Emerge però un'altra possibile criticità: legata alla composizione delle Agenzie. Ok la numero 1 anche se Pinè/Cembra avrà parecchio da sgomitare per emergere accorpata a Fiemme e tra Fassa e San Martino; ok la numero 2 anche se val di Non (accorpata con la val di Sole qui anche se autonoma almeno fino al 2022, ma chi siede al tavolo?) e Rotaliana potrebbero essere un po' schiacciate.
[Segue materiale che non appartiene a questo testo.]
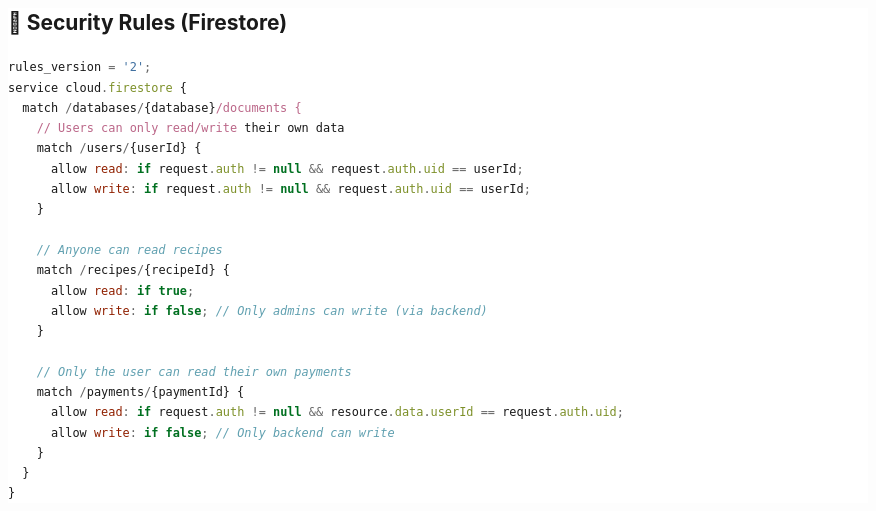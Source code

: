 
## 🔐 Security Rules (Firestore)

```javascript
rules_version = '2';
service cloud.firestore {
  match /databases/{database}/documents {
    // Users can only read/write their own data
    match /users/{userId} {
      allow read: if request.auth != null && request.auth.uid == userId;
      allow write: if request.auth != null && request.auth.uid == userId;
    }
    
    // Anyone can read recipes
    match /recipes/{recipeId} {
      allow read: if true;
      allow write: if false; // Only admins can write (via backend)
    }
    
    // Only the user can read their own payments
    match /payments/{paymentId} {
      allow read: if request.auth != null && resource.data.userId == request.auth.uid;
      allow write: if false; // Only backend can write
    }
  }
}
```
Molto vasta la numero 4 che compre per estensione e popolazione buona parte del Trentino e pernottamenti però più contenuti. La numero 3 comprende Garda, Ledro e Comano. I bilanci sono separati ma l'Apt diventa formalmente unica. Resta da capire le ragioni di opportunità che un unico ente, forte come quello gardesano, si trovi a gestire in solitaria o quasi tutte quelle risorse di provenienza pubblica.

 

A questo punto la possibilità di un piccolo equilibrio spostando Rovereto, la Vallagarina e l'Alto Garda potrebbe avere anche una ragion d'essere per avere un contraltare al tavolo e contemporaneamente sperimentare nuove strade per una proposta turistica più variegata e coerente anche con il progetto in dirittura di arrivo di una Cassa rurale di Rovereto e Alto Garda. 

 

Così Brentonico ritorna a spingere per andare verso il gardesano in ambito Ata. "Il nostro ruolo e la nostra posizione geografica fanno di noi la cerniera che mette in comunicazione la Vallagarina e il Garda. Noi siamo naturalmente collegati a Rovereto con la sua offerta culturale e, altrettanto, siamo affacciati sul Garda tanto che tra i nostri interlocutori primari c'è Malcesine da dove parte – o dove arriva, secondo i punti di vista – la funivia che unisce, appunto, Baldo e Garda. Un modo per valorizzare la montagna del lago. In tal senso ragioniamo da tempo all’interno del Tavolo del turismo dell’Altopiano, che unisce amministratori e operatori del settore e che si è riunito pochi giorni fa".

 

Nell'ultima riunione il Tavolo brentegano, coordinato dalla consigliera comunale Marina Togni, ha fatto il punto sulle prospettive: a breve termine si vuole puntare (Covid permettendo) su eventi e iniziative, nel medio termine vanno valorizzate le collaborazioni col Veneto e il Garda (Qui articolo).